Perché è importante l'incontro tra il Papa e il Patriarca Kirill
Roma. "Non è un incontro improvvisato", ha tenuto a ribadire più volte Padre Federico Lombardi annunciando l'imminente incontro del Papa con il Patriarca di Mosca Kirill, in programma all'Avana il prossimo 12 febbraio, in una stanzetta dell’aeroporto cittadino. Francesco, infatti, si fermerà sull’isola caraibica prima di recarsi in Messico per il programmato viaggio apostolico, approfittando così della presenza in quelle zone del Patriarca. Si lavorava da tanto allo storico evento (è la prima volta che "i due gerarchi" si incontreranno di persona, seppure in terra neutra), e "da almeno un paio d'anni si stavano studiando le possibilità per rendere possibile questo incontro", ha aggiunto il portavoce vaticano. Il fatto poi che al colloquio (che sarà lungo, un paio d'ore) seguirà una corposa dichiarazione comune, rende ancor più rilevante l'appuntamento riservato, aperto solo agli interpreti. Cruciale appare il ruolo del presidente cubano Raúl Castro, una sorta di mediatore che ha offerto l'aeroporto della capitale per ospitare l'incontro.
Non è il compimento del sogno di Giovanni Paolo II, che era sì quello di incontrare il Patriarca ortodosso russo, ma a Mosca e non in una città "terza". Il passo in avanti rappresenta comunque una svolta storica nel cammino ecumenico, che relativamente alla realtà ortodossa era avviato in modo concreto solamente con il Patriarcato di Costantinopoli, prestigioso dal punto di vista storico ma non per il numero di fedeli rappresentato.
Dialogare con Mosca – la più grande chiesa ortodossa al mondo – al livello più alto apre significative prospettive per il futuro, anche sul piano geopolitico. Più volte dal Patriarcato (e dallo stesso Kirill) era stato manifestato l’auspicio che Mosca e Roma potessero far fronte comune nel denunciare le persecuzioni dei cristiani nel vicino e medio oriente.
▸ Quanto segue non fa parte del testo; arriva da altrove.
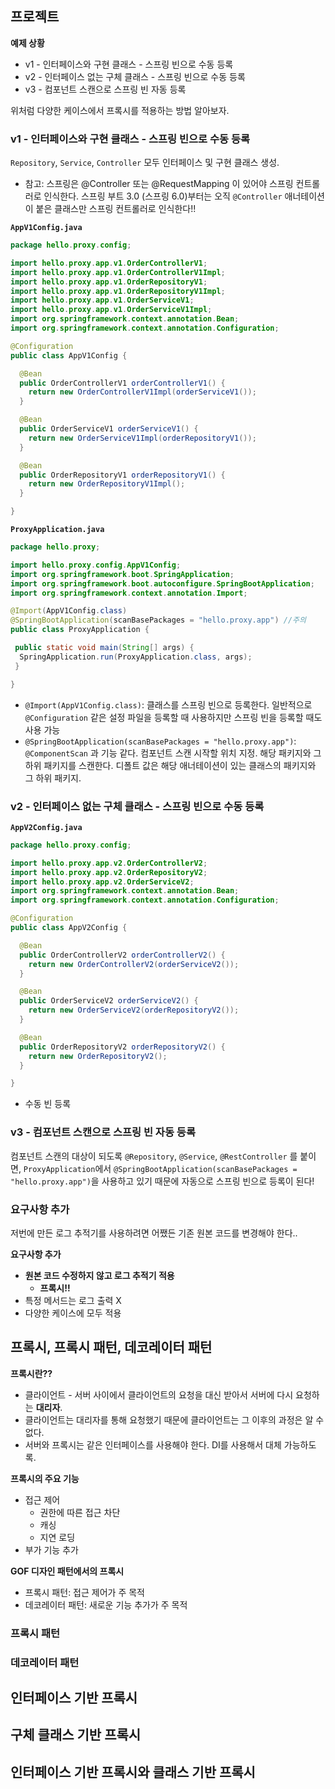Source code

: ## 프로젝트

**예제 상황**

- v1 - 인터페이스와 구현 클래스 - 스프링 빈으로 수동 등록
- v2 - 인터페이스 없는 구체 클래스 - 스프링 빈으로 수동 등록
- v3 - 컴포넌트 스캔으로 스프링 빈 자동 등록



위처럼 다양한 케이스에서 프록시를 적용하는 방법 알아보자.



### v1 - 인터페이스와 구현 클래스 - 스프링 빈으로 수동 등록

`Repository`, `Service`, `Controller` 모두 인터페이스 및 구현 클래스 생성.

- 참고: 스프링은 @Controller 또는 @RequestMapping 이 있어야 스프링 컨트롤러로 인식한다. 스프링 부트 3.0 (스프링 6.0)부터는 오직 `@Controller` 애너테이션이 붙은 클래스만 스프링 컨트롤러로 인식한다!!



**`AppV1Config.java`**

```java
package hello.proxy.config;

import hello.proxy.app.v1.OrderControllerV1;
import hello.proxy.app.v1.OrderControllerV1Impl;
import hello.proxy.app.v1.OrderRepositoryV1;
import hello.proxy.app.v1.OrderRepositoryV1Impl;
import hello.proxy.app.v1.OrderServiceV1;
import hello.proxy.app.v1.OrderServiceV1Impl;
import org.springframework.context.annotation.Bean;
import org.springframework.context.annotation.Configuration;

@Configuration
public class AppV1Config {

  @Bean
  public OrderControllerV1 orderControllerV1() {
    return new OrderControllerV1Impl(orderServiceV1());
  }

  @Bean
  public OrderServiceV1 orderServiceV1() {
    return new OrderServiceV1Impl(orderRepositoryV1());
  }

  @Bean
  public OrderRepositoryV1 orderRepositoryV1() {
    return new OrderRepositoryV1Impl();
  }

}
```



**`ProxyApplication.java`**

```java
package hello.proxy;

import hello.proxy.config.AppV1Config;
import org.springframework.boot.SpringApplication;
import org.springframework.boot.autoconfigure.SpringBootApplication;
import org.springframework.context.annotation.Import;

@Import(AppV1Config.class)
@SpringBootApplication(scanBasePackages = "hello.proxy.app") //주의
public class ProxyApplication {

 public static void main(String[] args) {
  SpringApplication.run(ProxyApplication.class, args);
 }

}
```

- `@Import(AppV1Config.class)`: 클래스를 스프링 빈으로 등록한다. 일반적으로 `@Configuration` 같은 설정 파일을 등록할 때 사용하지만 스프링 빈을 등록할 때도 사용 가능
- `@SpringBootApplication(scanBasePackages = "hello.proxy.app")`: `@ComponentScan` 과 기능 같다. 컴포넌트 스캔 시작할 위치 지정. 해당 패키지와 그 하위 패키지를 스캔한다. 디폴트 값은 해당 애너테이션이 있는 클래스의 패키지와 그 하위 패키지.



### v2 - 인터페이스 없는 구체 클래스 - 스프링 빈으로 수동 등록



**`AppV2Config.java`**

```java
package hello.proxy.config;

import hello.proxy.app.v2.OrderControllerV2;
import hello.proxy.app.v2.OrderRepositoryV2;
import hello.proxy.app.v2.OrderServiceV2;
import org.springframework.context.annotation.Bean;
import org.springframework.context.annotation.Configuration;

@Configuration
public class AppV2Config {

  @Bean
  public OrderControllerV2 orderControllerV2() {
    return new OrderControllerV2(orderServiceV2());
  }

  @Bean
  public OrderServiceV2 orderServiceV2() {
    return new OrderServiceV2(orderRepositoryV2());
  }

  @Bean
  public OrderRepositoryV2 orderRepositoryV2() {
    return new OrderRepositoryV2();
  }

}
```

- 수동 빈 등록



### v3 - 컴포넌트 스캔으로 스프링 빈 자동 등록

컴포넌트 스캔의 대상이 되도록 `@Repository`, `@Service`, `@RestController` 를 붙이면, `ProxyApplication`에서 `@SpringBootApplication(scanBasePackages = "hello.proxy.app")`을 사용하고 있기 때문에 자동으로 스프링 빈으로 등록이 된다!



### 요구사항 추가

저번에 만든 로그 추적기를 사용하려면 어쨌든 기존 원본 코드를 변경해야 한다..



**요구사항 추가**

- **원본 코드 수정하지 않고 로그 추적기 적용**
  - **프록시!!**
- 특정 메서드는 로그 출력 X
- 다양한 케이스에 모두 적용



## 프록시, 프록시 패턴, 데코레이터 패턴

**프록시란??**

- 클라이언트 - 서버 사이에서 클라이언트의 요청을 대신 받아서 서버에 다시 요청하는 **대리자**.
- 클라이언트는 대리자를 통해 요청했기 때문에 클라이언트는 그 이후의  과정은 알 수 없다.
- 서버와 프록시는 같은 인터페이스를 사용해야 한다. DI를 사용해서 대체 가능하도록.



**프록시의 주요 기능**

- 접근 제어
  - 권한에 따른 접근 차단
  - 캐싱
  - 지연 로딩
- 부가 기능 추가



**GOF 디자인 패턴에서의 프록시**

- 프록시 패턴: 접근 제어가 주 목적
- 데코레이터 패턴: 새로운 기능 추가가 주 목적



### 프록시 패턴





### 데코레이터 패턴





## 인터페이스 기반 프록시





## 구체 클래스 기반 프록시





## 인터페이스 기반 프록시와 클래스 기반 프록시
[**Video_box_2**]E’ “l’ecumenismo del sangue” di cui più volte ha parlato anche Francesco, già evidente nelle terre ferite dall’avanzata islamista, ove i presuli cattolici e ortodossi sono da tempo un’unica voce nello scuotere la comunità internazionale ad agire per fermare l’esodo e la scomparsa dei cristiani in quelle regioni.